Since I'm part of a session called "Are Science Centers Missing The Science?" at the upcoming ASTC Conference in Fort Worth, I've been pondering the roles that "danger" and "risk" play in science education and science museums.
As you can see from the video at the top of this posting, starring my pal Ian Simmons from the UK, even a discussion of the calories in food can become interesting if an element of danger (like pure oxygen and metal-cutting flames!) is introduced.
There seems to be a wonderfully subversive undercurrent of "controlled danger" in the work of William Gurstelle (through his books like Backyard Ballistics) and groups like the Evil Mad Scientist Laboratories. (Of course the fine folks at United Nuclear can provide supplies for your tinkering ...)
In addition, folks like Gever Tulley (and his Tinkering School) and Lenore Skenazy (of the Free-Range Kids blog) argue that what kids (and adults!) need to learn is MORE risk and independence, not less.
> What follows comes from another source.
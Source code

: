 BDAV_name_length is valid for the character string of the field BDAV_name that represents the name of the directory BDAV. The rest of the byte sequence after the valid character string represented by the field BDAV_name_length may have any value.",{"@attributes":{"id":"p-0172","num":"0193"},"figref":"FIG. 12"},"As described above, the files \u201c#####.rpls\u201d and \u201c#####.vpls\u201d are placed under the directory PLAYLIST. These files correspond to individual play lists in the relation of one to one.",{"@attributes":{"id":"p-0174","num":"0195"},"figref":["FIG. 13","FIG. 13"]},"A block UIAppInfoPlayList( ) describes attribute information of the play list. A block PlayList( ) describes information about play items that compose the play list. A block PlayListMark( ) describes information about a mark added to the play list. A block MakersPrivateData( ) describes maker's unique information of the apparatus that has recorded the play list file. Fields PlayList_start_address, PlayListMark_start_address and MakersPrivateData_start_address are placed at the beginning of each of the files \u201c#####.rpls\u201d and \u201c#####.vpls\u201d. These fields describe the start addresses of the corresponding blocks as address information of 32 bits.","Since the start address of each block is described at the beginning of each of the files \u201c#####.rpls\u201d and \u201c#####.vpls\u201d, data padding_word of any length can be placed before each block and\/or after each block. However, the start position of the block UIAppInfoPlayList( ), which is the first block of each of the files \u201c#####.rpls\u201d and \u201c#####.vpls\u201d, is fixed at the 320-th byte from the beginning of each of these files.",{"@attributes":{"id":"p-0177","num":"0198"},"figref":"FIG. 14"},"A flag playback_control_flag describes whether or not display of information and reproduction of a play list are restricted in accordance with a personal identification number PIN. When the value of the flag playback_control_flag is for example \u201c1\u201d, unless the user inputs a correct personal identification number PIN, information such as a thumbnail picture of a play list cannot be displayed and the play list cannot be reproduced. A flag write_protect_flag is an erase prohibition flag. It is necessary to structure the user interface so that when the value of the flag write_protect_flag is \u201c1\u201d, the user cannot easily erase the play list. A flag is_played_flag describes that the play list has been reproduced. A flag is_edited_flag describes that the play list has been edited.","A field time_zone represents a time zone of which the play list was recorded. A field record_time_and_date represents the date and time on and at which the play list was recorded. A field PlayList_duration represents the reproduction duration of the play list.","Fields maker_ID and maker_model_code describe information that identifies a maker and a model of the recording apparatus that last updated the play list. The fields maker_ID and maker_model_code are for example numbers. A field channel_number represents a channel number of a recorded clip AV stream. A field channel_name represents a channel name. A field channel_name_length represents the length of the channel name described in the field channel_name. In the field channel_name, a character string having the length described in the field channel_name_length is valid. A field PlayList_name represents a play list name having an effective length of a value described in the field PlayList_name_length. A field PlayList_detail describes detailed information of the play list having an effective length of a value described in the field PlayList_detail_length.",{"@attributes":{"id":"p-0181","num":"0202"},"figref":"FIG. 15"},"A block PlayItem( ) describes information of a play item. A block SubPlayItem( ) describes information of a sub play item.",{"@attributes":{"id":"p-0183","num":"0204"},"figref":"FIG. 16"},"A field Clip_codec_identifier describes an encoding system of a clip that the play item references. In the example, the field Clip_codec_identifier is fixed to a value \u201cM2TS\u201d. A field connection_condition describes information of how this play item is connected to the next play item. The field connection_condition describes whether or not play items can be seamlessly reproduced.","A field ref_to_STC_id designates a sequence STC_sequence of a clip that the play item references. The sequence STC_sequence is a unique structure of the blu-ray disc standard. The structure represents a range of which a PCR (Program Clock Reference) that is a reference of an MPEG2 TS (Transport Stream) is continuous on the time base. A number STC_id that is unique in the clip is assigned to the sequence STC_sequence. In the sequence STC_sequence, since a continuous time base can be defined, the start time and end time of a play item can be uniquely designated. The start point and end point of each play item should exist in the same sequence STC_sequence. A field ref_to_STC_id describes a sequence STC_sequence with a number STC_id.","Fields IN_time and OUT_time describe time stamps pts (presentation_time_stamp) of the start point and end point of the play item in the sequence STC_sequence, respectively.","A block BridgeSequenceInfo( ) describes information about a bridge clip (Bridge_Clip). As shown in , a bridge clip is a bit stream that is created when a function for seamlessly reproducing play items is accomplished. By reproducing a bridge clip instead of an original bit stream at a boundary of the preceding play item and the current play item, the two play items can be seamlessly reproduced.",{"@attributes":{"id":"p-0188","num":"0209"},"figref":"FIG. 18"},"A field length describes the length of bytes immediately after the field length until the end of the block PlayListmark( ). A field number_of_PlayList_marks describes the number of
In these troubled times, when many museums seem to be "hunkering down" and waiting for the economy to improve, should we also be thinking of ways to take more risks in the programs and exhibits we develop, not less?
Before you argue that building places for open-ended, messy activities and physical risks aren't possible with a phalanx of lawyers or nervous board members around every corner, I hope you'll visit the websites of The City Museum or PATH (PlayAssociation Tower Hamlets) to get a little "risky" inspiration!